* _Exercise material_
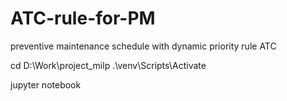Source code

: # ATC-rule-for-PM
preventive maintenance schedule with dynamic priority rule ATC

cd D:\Work\project_milp
.\venv\Scripts\Activate


jupyter notebook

* _Problem_
What the answer needs is every record above, exactly as written, and no pictures.

* _Output of the task_
Source code

: # ATC-rule-for-PM
preventive maintenance schedule with dynamic priority rule ATC

cd D:\Work\project_milp
.\venv\Scripts\Activate


jupyter notebook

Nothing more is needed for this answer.